One half of a mating mechanical fastener (3M™ Dual Lock™) was attached to the exposed base of the pop-in mechanical fastener as follows. The exposed surface of the base of the pop-in mechanical fastener was primed with 4298UV Promoter (available from 3M Company, St. Paul, Minn.) and a 25.4 mm by 26 mm piece of Clear Dual Lock™ SJ3560 (available from 3M Company) was bonded to the primed surface of the base. Care was taken to insure adequate/maximum adhesive contact and minimize any air entrapment. The sample was allowed to dwell for about 16 hours at room temperature before testing.

Three oval shaped holes were milled into various thickness metal panels. Each hole had a major axis (i.e., a hole length) of 21.5 mm. The minor axis of the holes (i.e., the hole width) was 5.25 mm, 5.75 mm, and 6.25 mm. Generally, thinner panels require narrower width holes to minimize or prevent both vertical and sideways movement. Thicker panels require a wider hole for the tabs to open up. For thicker panels, both vertical and sideways movement are eliminated or minimized by the tabs opening up and catching on the panel.

Generally, with the design of the Example, the minimum panel thickness for this was 0.65 mm for a 5.25 mm hole width. This resulted in minimal vertical and sideways movement. As the panel thickness increased to over about 1.0 mm, the hole width needed to be increased from 5.25 mm to 5.75 mm in order for the tabs to clear the hole and snap open upon insertion. The maximum panel thickness was 1.35 mm with a 6.25 mm hole width. At this thickness, the panel needed to be moved sideways for the tabs to pop open. Extraction performance was expected to be reduced as only a small amount/area of the tab would catch on the perimeter of the hole.

Insertion and extraction force measurements were conducted using the pop-in mechanical fasteners of the Example, according to the following test procedures.

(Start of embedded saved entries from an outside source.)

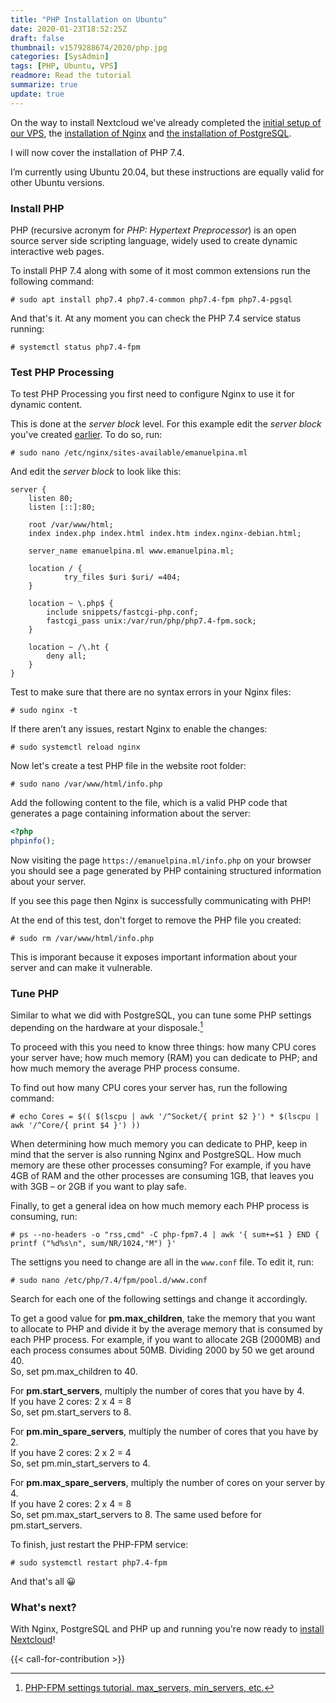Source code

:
```yaml
---
title: "PHP Installation on Ubuntu"
date: 2020-01-23T18:52:25Z
draft: false
thumbnail: v1579288674/2020/php.jpg
categories: [SysAdmin]
tags: [PHP, Ubuntu, VPS]
readmore: Read the tutorial
summarize: true
update: true
---
```


On the way to install Nextcloud we've already completed the [initial setup of our VPS](/ubuntu-server-initial-setup/), the [installation of Nginx](/nginx-installation-on-ubuntu/) and [the installation of PostgreSQL](/postgresql-installation-on-ubuntu/).

I will now cover the installation of PHP 7.4.

I’m currently using Ubuntu 20.04, but these instructions are equally valid for other Ubuntu versions.

<!--more-->

### Install PHP

PHP (recursive acronym for _PHP: Hypertext Preprocessor_) is an open source server side scripting language, widely used to create dynamic interactive web pages.

To install PHP 7.4 along with some of it most common extensions run the following command:
```plain
# sudo apt install php7.4 php7.4-common php7.4-fpm php7.4-pgsql
```

And that's it. At any moment you can check the PHP 7.4 service status running:
```plain
# systemctl status php7.4-fpm
```

### Test PHP Processing

To test PHP Processing you first need to configure Nginx to use it for dynamic content.

This is done at the _server block_ level. For this example edit the _server block_ you've created [earlier](/nginx-installation-on-ubuntu/#set-up-a-server-block). To do so, run:
```plain
# sudo nano /etc/nginx/sites-available/emanuelpina.ml
```

And edit the _server block_ to look like this:
```nginx
server {
    listen 80;
    listen [::]:80;

    root /var/www/html;
    index index.php index.html index.htm index.nginx-debian.html;

    server_name emanuelpina.ml www.emanuelpina.ml;

    location / {
            try_files $uri $uri/ =404;
    }

    location ~ \.php$ {
        include snippets/fastcgi-php.conf;
        fastcgi_pass unix:/var/run/php/php7.4-fpm.sock;
    }
    
    location ~ /\.ht {
        deny all;
    }
}
```

Test to make sure that there are no syntax errors in your Nginx files:
```plain
# sudo nginx -t
```

If there aren’t any issues, restart Nginx to enable the changes:
```plain
# sudo systemctl reload nginx
```

Now let's create a test PHP file in the website root folder:
```plain
# sudo nano /var/www/html/info.php
```

Add the following content to the file, which is a valid PHP code that generates a page containing information about the server:
```php
<?php
phpinfo();
```

Now visiting the page `https://emanuelpina.ml/info.php` on your browser you should see a page generated by PHP containing structured information about your server.

If you see this page then Nginx is successfully communicating with PHP!

At the end of this test, don't forget to remove the PHP file you created:
```plain
# sudo rm /var/www/html/info.php
```

This is imporant because it exposes important information about your server and can make it vulnerable.

### Tune PHP

Similar to what we did with PostgreSQL, you can tune some PHP settings depending on the hardware at your disposale.[^1]

To proceed with this you need to know three things: how many CPU cores your server have; how much memory (RAM) you can dedicate to PHP; and how much memory the average PHP process consume.

To find out how many CPU cores your server has, run the following command:
```plain
# echo Cores = $(( $(lscpu | awk '/^Socket/{ print $2 }') * $(lscpu | awk '/^Core/{ print $4 }') ))
```
When determining how much memory you can dedicate to PHP, keep in mind that the server is also running Nginx and PostgreSQL. How much memory are these other processes consuming? For example, if you have 4GB of RAM and the other processes are consuming 1GB, that leaves you with 3GB – or 2GB if you want to play safe.

Finally, to get a general idea on how much memory each PHP process is consuming, run:
```plain
# ps --no-headers -o "rss,cmd" -C php-fpm7.4 | awk '{ sum+=$1 } END { printf ("%d%s\n", sum/NR/1024,"M") }'
```

The settigns you need to change are all in the `www.conf` file. To edit it, run:
```plain
# sudo nano /etc/php/7.4/fpm/pool.d/www.conf
```

Search for each one of the following settings and change it accordingly.

To get a good value for **pm.max_children**, take the memory that you want to allocate to PHP and divide it by the average memory that is consumed by each PHP process. For example, if you want to allocate 2GB (2000MB) and each process consumes about 50MB. Dividing 2000 by 50 we get around 40.  
So, set pm.max_children to 40.

For **pm.start_servers**, multiply the number of cores that you have by 4.  
If you have 2 cores: 2 x 4 = 8  
So, set pm.start_servers to 8.

For **pm.min_spare_servers**, multiply the number of cores that you have by 2.  
If you have 2 cores: 2 x 2 = 4  
So, set pm.min_start_servers to 4.

For **pm.max_spare_servers**, multiply the number of cores on your server by 4.  
If you have 2 cores: 2 x 4 = 8  
So, set pm.max_start_servers to 8. The same used before for pm.start_servers.

To finish, just restart the PHP-FPM service:
```plain
# sudo systemctl restart php7.4-fpm
```

And that's all :grinning:

### What's next?

With Nginx, PostgreSQL and PHP up and running you're now ready to [install Nextcloud](/nextcloud-18-installation-on-ubuntu/)!

{{< call-for-contribution >}}

[^1]: [PHP-FPM settings tutorial. max_servers, min_servers, etc.](https://thisinterestsme.com/php-fpm-settings/)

Insertion Force Test Method

One half a mating mechanical fastener was adhered to the exposed surface of the base of a pop-in mechanical fastener as described in the Example. The second half of the mating mechanical fastener was removably attached to the first half to assist in maintaining the desired orientation of the pop-in mechanical fastener relative to the hole during the insertion force test.

With the pin of the pop-in mechanical fastener aligned perpendicular to the hole of the test panel, the pop-in mechanical fastener was inserted using a Chatillon tensile tester (Model UTSM, available from John Chatillon & Sons, New York). The pop-in mechanical fastener was inserted at a rate of about 3.8 cm/minute (1.5 inches/minute) and the peak insertion force was measured using a Chatillon Digital Force Gauge (Model Number DFGS100) set in its “peak compression mode”.

Fit Test

Once the pop-in mechanical fastener was fully inserted in the hole, the relative fit was assessed qualitatively. Both vertical movement (i.e., movement perpendicular to the part) and horizontal movement (i.e., movement parallel to the width of the pin) were assessed. Note that movement parallel to the length of the pin would depend on the dimensions of the hole relative to the length dimension of the pin, and was not evaluated.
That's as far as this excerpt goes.